• _WHAT THE EXERCISE ASKS_: Repeat, exactly and completely, the entries shown underneath.

• _PROVIDED DATA_:
◆ ◆ ◆ ◆ ◆

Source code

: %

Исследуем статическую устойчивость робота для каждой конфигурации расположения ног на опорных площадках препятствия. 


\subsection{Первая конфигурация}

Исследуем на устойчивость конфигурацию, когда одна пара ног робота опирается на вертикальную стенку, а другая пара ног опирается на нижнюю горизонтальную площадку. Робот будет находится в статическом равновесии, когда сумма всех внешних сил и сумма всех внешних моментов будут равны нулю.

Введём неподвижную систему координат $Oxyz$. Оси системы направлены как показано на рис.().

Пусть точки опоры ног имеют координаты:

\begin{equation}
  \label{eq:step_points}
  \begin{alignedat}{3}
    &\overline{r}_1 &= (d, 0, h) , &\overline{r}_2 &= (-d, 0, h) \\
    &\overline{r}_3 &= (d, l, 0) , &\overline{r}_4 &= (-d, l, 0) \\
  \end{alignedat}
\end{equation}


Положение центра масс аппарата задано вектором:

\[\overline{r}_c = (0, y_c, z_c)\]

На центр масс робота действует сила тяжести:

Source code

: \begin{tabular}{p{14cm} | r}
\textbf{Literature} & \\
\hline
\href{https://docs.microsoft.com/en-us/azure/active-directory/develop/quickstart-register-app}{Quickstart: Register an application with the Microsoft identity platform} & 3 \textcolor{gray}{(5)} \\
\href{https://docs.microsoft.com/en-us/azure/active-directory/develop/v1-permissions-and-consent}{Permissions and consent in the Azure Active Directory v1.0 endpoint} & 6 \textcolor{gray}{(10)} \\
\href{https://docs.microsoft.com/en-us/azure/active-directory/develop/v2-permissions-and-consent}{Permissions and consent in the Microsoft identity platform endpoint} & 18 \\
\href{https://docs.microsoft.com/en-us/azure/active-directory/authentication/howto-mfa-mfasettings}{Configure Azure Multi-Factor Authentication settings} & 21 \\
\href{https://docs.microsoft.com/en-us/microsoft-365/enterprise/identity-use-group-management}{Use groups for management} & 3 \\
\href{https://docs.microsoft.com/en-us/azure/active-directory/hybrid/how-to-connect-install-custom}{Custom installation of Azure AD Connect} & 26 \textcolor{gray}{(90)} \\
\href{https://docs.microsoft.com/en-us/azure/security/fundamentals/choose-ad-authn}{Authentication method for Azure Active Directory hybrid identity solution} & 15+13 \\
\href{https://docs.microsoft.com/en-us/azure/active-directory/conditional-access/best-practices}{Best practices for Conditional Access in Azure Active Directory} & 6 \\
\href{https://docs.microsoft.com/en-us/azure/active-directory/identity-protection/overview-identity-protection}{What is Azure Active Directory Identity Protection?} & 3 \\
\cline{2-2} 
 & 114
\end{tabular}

◆ ◆ ◆ ◆ ◆

• _YOUR SOLUTION_:
Source code

: %

Исследуем статическую устойчивость робота для каждой конфигурации расположения ног на опорных площадках препятствия. 


\subsection{Первая конфигурация}

Исследуем на устойчивость конфигурацию, когда одна пара ног робота опирается на вертикальную стенку, а другая пара ног опирается на нижнюю горизонтальную площадку. Робот будет находится в статическом равновесии, когда сумма всех внешних сил и сумма всех внешних моментов будут равны нулю.

Введём неподвижную систему координат $Oxyz$. Оси системы направлены как показано на рис.().

Пусть точки опоры ног имеют координаты:

\begin{equation}
  \label{eq:step_points}
  \begin{alignedat}{3}
    &\overline{r}_1 &= (d, 0, h) , &\overline{r}_2 &= (-d, 0, h) \\
    &\overline{r}_3 &= (d, l, 0) , &\overline{r}_4 &= (-d, l, 0) \\
  \end{alignedat}
\end{equation}


Положение центра масс аппарата задано вектором:

\[\overline{r}_c = (0, y_c, z_c)\]

На центр масс робота действует сила тяжести:

Source code

: \begin{tabular}{p{14cm} | r}
\textbf{Literature} & \\
\hline
\href{https://docs.microsoft.com/en-us/azure/active-directory/develop/quickstart-register-app}{Quickstart: Register an application with the Microsoft identity platform} & 3 \textcolor{gray}{(5)} \\
\href{https://docs.microsoft.com/en-us/azure/active-directory/develop/v1-permissions-and-consent}{Permissions and consent in the Azure Active Directory v1.0 endpoint} & 6 \textcolor{gray}{(10)} \\
\href{https://docs.microsoft.com/en-us/azure/active-directory/develop/v2-permissions-and-consent}{Permissions and consent in the Microsoft identity platform endpoint} & 18 \\
\href{https://docs.microsoft.com/en-us/azure/active-directory/authentication/howto-mfa-mfasettings}{Configure Azure Multi-Factor Authentication settings} & 21 \\
\href{https://docs.microsoft.com/en-us/microsoft-365/enterprise/identity-use-group-management}{Use groups for management} & 3 \\
\href{https://docs.microsoft.com/en-us/azure/active-directory/hybrid/how-to-connect-install-custom}{Custom installation of Azure AD Connect} & 26 \textcolor{gray}{(90)} \\
\href{https://docs.microsoft.com/en-us/azure/security/fundamentals/choose-ad-authn}{Authentication method for Azure Active Directory hybrid identity solution} & 15+13 \\
\href{https://docs.microsoft.com/en-us/azure/active-directory/conditional-access/best-practices}{Best practices for Conditional Access in Azure Active Directory} & 6 \\
\href{https://docs.microsoft.com/en-us/azure/active-directory/identity-protection/overview-identity-protection}{What is Azure Active Directory Identity Protection?} & 3 \\
\cline{2-2} 
 & 114
\end{tabular}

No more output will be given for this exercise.